The Labour leader uses the Scottish First Minister's weapon of choice against him.

If the Union is to survive, it will be up to Labour save it. With just one MP in Scotland (out of a possible 59), the Conservatives recognise that they cannot speak with authority on the country's future. By contrast, even in the baleful circumstances of the 2010 general election, Labour held onto all 41 of its seats north of the border (indeed, its vote actually rose by 2.5 per cent). With the Lib Dems' support in freefall owing to their decision to enter coalition with the Tories (the psephologist Lewis Baston recently predicted that they would lose all but one of their 11 Scottish constituencies), Labour is now the only one of the three main Westminster parties that can credibly challenge the SNP.

For this reason, Ed Miliband and his team recognise that the independence referendum is a significant political opportunity for him. With David Cameron publicly conceding that he lacks appeal in Scotland, Miliband can step forward as the man to prevent the break-up of Britain. 

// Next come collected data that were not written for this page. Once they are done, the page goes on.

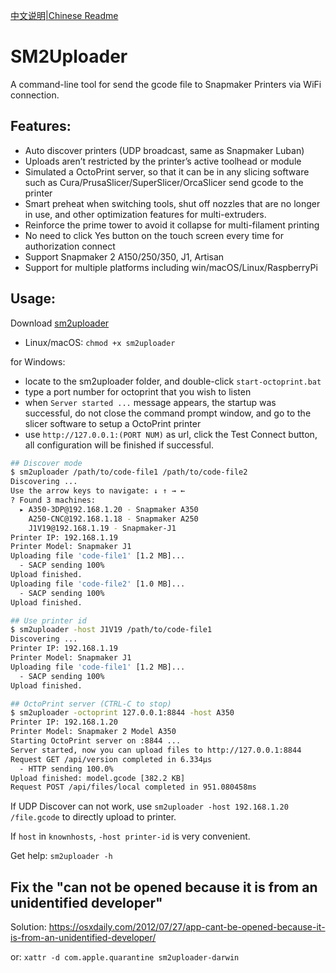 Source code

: [中文说明|Chinese Readme](README.zh-cn.md)

# SM2Uploader
A command-line tool for send the gcode file to Snapmaker Printers via WiFi connection.

## Features:
- Auto discover printers (UDP broadcast, same as Snapmaker Luban)
- Uploads aren’t restricted by the printer’s active toolhead or module
- Simulated a OctoPrint server, so that it can be in any slicing software such as Cura/PrusaSlicer/SuperSlicer/OrcaSlicer send gcode to the printer
- Smart preheat when switching tools, shut off nozzles that are no longer in use, and other optimization features for multi-extruders.
- Reinforce the prime tower to avoid it collapse for multi-filament printing
- No need to click Yes button on the touch screen every time for authorization connect
- Support Snapmaker 2 A150/250/350, J1, Artisan
- Support for multiple platforms including win/macOS/Linux/RaspberryPi

## Usage:
Download [sm2uploader](https://github.com/macdylan/sm2uploader/releases)
  - Linux/macOS: `chmod +x sm2uploader`

for Windows:
 - locate to the sm2uploader folder, and double-click `start-octoprint.bat`
 - type a port number for octoprint that you wish to listen
 - when `Server started ...` message appears, the startup was successful, do not close the command prompt window, and go to the slicer software to setup a OctoPrint printer
 - use `http://127.0.0.1:(PORT NUM)` as url, click the Test Connect button, all configuration will be finished if successful.

```bash
## Discover mode
$ sm2uploader /path/to/code-file1 /path/to/code-file2
Discovering ...
Use the arrow keys to navigate: ↓ ↑ → ←
? Found 3 machines:
  ▸ A350-3DP@192.168.1.20 - Snapmaker A350
    A250-CNC@192.168.1.18 - Snapmaker A250
    J1V19@192.168.1.19 - Snapmaker-J1
Printer IP: 192.168.1.19
Printer Model: Snapmaker J1
Uploading file 'code-file1' [1.2 MB]...
  - SACP sending 100%
Upload finished.
Uploading file 'code-file2' [1.0 MB]...
  - SACP sending 100%
Upload finished.

## Use printer id
$ sm2uploader -host J1V19 /path/to/code-file1
Discovering ...
Printer IP: 192.168.1.19
Printer Model: Snapmaker J1
Uploading file 'code-file1' [1.2 MB]...
  - SACP sending 100%
Upload finished.

## OctoPrint server (CTRL-C to stop)
$ sm2uploader -octoprint 127.0.0.1:8844 -host A350
Printer IP: 192.168.1.20
Printer Model: Snapmaker 2 Model A350
Starting OctoPrint server on :8844 ...
Server started, now you can upload files to http://127.0.0.1:8844
Request GET /api/version completed in 6.334µs
  - HTTP sending 100.0%
Upload finished: model.gcode [382.2 KB]
Request POST /api/files/local completed in 951.080458ms
```

If UDP Discover can not work, use `sm2uploader -host 192.168.1.20 /file.gcode` to directly upload to printer.

If `host` in `knownhosts`, `-host printer-id` is very convenient.

Get help: `sm2uploader -h`

## Fix the "can not be opened because it is from an unidentified developer"

Solution: https://osxdaily.com/2012/07/27/app-cant-be-opened-because-it-is-from-an-unidentified-developer/

or:
`xattr -d com.apple.quarantine sm2uploader-darwin`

It is this that he will do in a speech at the Scottish Labour conference today. When Alex Salmond delivered his New Statesman lecture earlier this month, he argued that Scotland could serve as a "progressive beacon" for the rest of the UK by pursuing the kind of social democratic policies shunned by Westminster. But in his address, Miliband will turn this argument on its head by declaring that rather than leading a "race to the top", the SNP would trigger a "race to the bottom". While Labour has pledged to increase corporation tax from 20 per cent to 21 per cent in order to fund a reduction in business rates for small firms, Salmond has vowed to reduce it to 3 per cent below the British level. Alongside this, he has refused to match Miliband's commitment to reintroduce the 50p tax rate (see his response to my question at the NS event) on the grounds that it could undermine Scotland's competitiveness. 

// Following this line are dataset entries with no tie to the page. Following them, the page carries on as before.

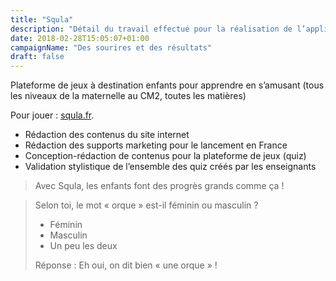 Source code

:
 ```yaml
---
title: "Squla"
description: "Détail du travail effectué pour la réalisation de l’application ludo-éducative Squla"
date: 2018-02-28T15:05:07+01:00
campaignName: "Des sourires et des résultats"
draft: false
---
```


Plateforme de jeux à destination enfants pour apprendre en s’amusant (tous les niveaux de la maternelle au CM2, toutes les matières)

Pour jouer : [squla.fr](https://www.squla.fr/).

- Rédaction des contenus du site internet
- Rédaction des supports marketing pour le lancement en France
- Conception-rédaction de contenus pour la plateforme de jeux (quiz)
- Validation stylistique de l’ensemble des quiz créés par les enseignants

> Avec Squla, les enfants font des progrès grands comme ça !

<!--  -->

> Selon toi, le mot « orque » est-il féminin ou masculin ?  
>
> - Féminin  
> - Masculin  
> - Un peu les deux  
>
> Réponse : Eh oui, on dit bien « une orque » !
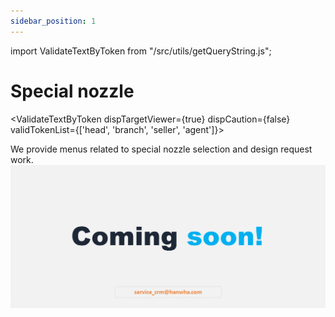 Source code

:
```yaml
---
sidebar_position: 1
---
```


import ValidateTextByToken from "/src/utils/getQueryString.js";

# Special nozzle

<ValidateTextByToken dispTargetViewer={true} dispCaution={false} validTokenList={['head', 'branch', 'seller', 'agent']}>

We provide menus related to special nozzle selection and design request work.
![100](./img/100.png)
</ValidateTextByToken>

In recent weeks, Salmond has sought to present Labour as Tory stooges after they joined forces with George Osborne against a currency union. But Miliband will use the First Minister's weapon of choice against him by arguing that his stance on tax means he would join David Cameron in a "race to the bottom". Here's the key extract: 

Think how hard it would be to stop a race to the bottom happening if, on one island, we had a border running along the middle so we were divided in two. It would be two lanes in a race to the bottom - with David Cameron and Alex Salmond at the starting blocks - in which the only way they win is for you to lose.

If Scotland was to go independent, it would be a race to the bottom not just on tax rates, but on wage rates, on terms and conditions, on zero hours contracts, on taking on the energy companies, on reforming the banks. Those who can afford it will be paying less, while hardworking families across Scotland will pay more and see their services suffer.

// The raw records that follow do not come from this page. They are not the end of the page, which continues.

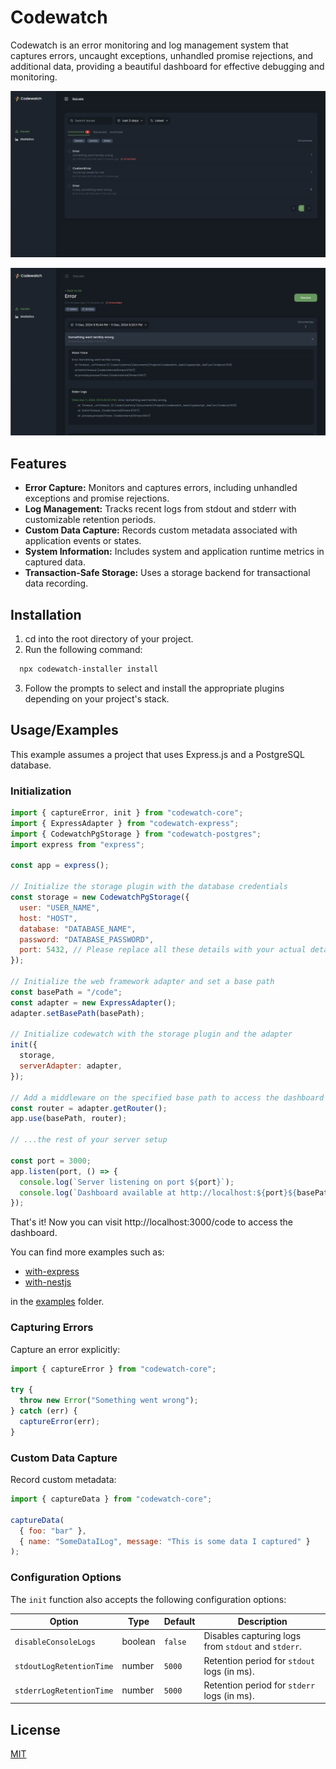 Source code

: # Codewatch

Codewatch is an error monitoring and log management system that captures errors, uncaught exceptions, unhandled promise rejections, and additional data, providing a beautiful dashboard for effective debugging and monitoring.

![Screenshot of the issues list page](./screenshots/issues.png)

![Screenshot of the issues list page](./screenshots/issue-detail.png)

## Features

- **Error Capture:** Monitors and captures errors, including unhandled exceptions and promise rejections.
- **Log Management:** Tracks recent logs from stdout and stderr with customizable retention periods.
- **Custom Data Capture:** Records custom metadata associated with application events or states.
- **System Information:** Includes system and application runtime metrics in captured data.
- **Transaction-Safe Storage:** Uses a storage backend for transactional data recording.

## Installation

1. cd into the root directory of your project.
2. Run the following command:

```bash
  npx codewatch-installer install
```

3. Follow the prompts to select and install the appropriate plugins depending on your project's stack.

## Usage/Examples

This example assumes a project that uses Express.js and a PostgreSQL database.

### Initialization

```javascript
import { captureError, init } from "codewatch-core";
import { ExpressAdapter } from "codewatch-express";
import { CodewatchPgStorage } from "codewatch-postgres";
import express from "express";

const app = express();

// Initialize the storage plugin with the database credentials
const storage = new CodewatchPgStorage({
  user: "USER_NAME",
  host: "HOST",
  database: "DATABASE_NAME",
  password: "DATABASE_PASSWORD",
  port: 5432, // Please replace all these details with your actual details.
});

// Initialize the web framework adapter and set a base path
const basePath = "/code";
const adapter = new ExpressAdapter();
adapter.setBasePath(basePath);

// Initialize codewatch with the storage plugin and the adapter
init({
  storage,
  serverAdapter: adapter,
});

// Add a middleware on the specified base path to access the dashboard
const router = adapter.getRouter();
app.use(basePath, router);

// ...the rest of your server setup

const port = 3000;
app.listen(port, () => {
  console.log(`Server listening on port ${port}`);
  console.log(`Dashboard available at http://localhost:${port}${basePath}`);
});
```

That's it! Now you can visit http://localhost:3000/code to access the dashboard.

You can find more examples such as:

- [with-express](./examples/with-express/)
- [with-nestjs](./examples/with-nestjs/)

in the [examples](./examples/) folder.

### Capturing Errors

Capture an error explicitly:

```javascript
import { captureError } from "codewatch-core";

try {
  throw new Error("Something went wrong");
} catch (err) {
  captureError(err);
}
```

### Custom Data Capture

Record custom metadata:

```javascript
import { captureData } from "codewatch-core";

captureData(
  { foo: "bar" },
  { name: "SomeDataILog", message: "This is some data I captured" }
);
```

### Configuration Options

The `init` function also accepts the following configuration options:

| Option                   | Type    | Default | Description                                         |
| ------------------------ | ------- | ------- | --------------------------------------------------- |
| `disableConsoleLogs`     | boolean | `false` | Disables capturing logs from `stdout` and `stderr`. |
| `stdoutLogRetentionTime` | number  | `5000`  | Retention period for `stdout` logs (in ms).         |
| `stderrLogRetentionTime` | number  | `5000`  | Retention period for `stderr` logs (in ms).         |

## License

[MIT](https://choosealicense.com/licenses/mit/)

Alex Salmond who claims to be a great social democrat would end up running the same race to the bottom that the Tories have embarked upon. The SNP talk about social justice but they can’t build it - because they can’t be narrow nationalists and serve social justice at the same time.

While Salmond will point to his stances on welfare, inequality and foreign policy as evidence of his commitment to a centre-left agenda, the problem he faces is that Miliband has embraced such policies himself. He has pledged to scrap the bedroom tax (which, like the Poll Tax, has become a symbol of Conservative callousness in Scotland), to reverse the privatisation of the NHS, to invest more in early-years education and childcare, to spread the use of the living wage, to rebalance the economy and to increase infrastructure spending. He has condemned the invasion of Iraq (which so alienated progressives in Scotland and elsewhere), prevented a rush to war in Syria and pledged to pursue a foreign policy based on "values, not alliances". Finally, he has denounced the rise in income inequality (which, as Salmond rightly laments, has made the UK one of "the most unequal societies in the developed world"), and has made its reversal his defining mission.

The core argument he will make today is that if the UK elects a Labour government next May, it won't need Scotland to serve as a "progressive beacon". Rather, it will become a more progressive country through its own means. 

The SNP want to tell you that there is a progressive Scotland and a Tory England. There isn’t. There are millions of people across every part of our country who want a better future for all our young people; who say it is just wrong that so many people in work find themselves in poverty, who want to be part of a country that is more just, more equal, more fair.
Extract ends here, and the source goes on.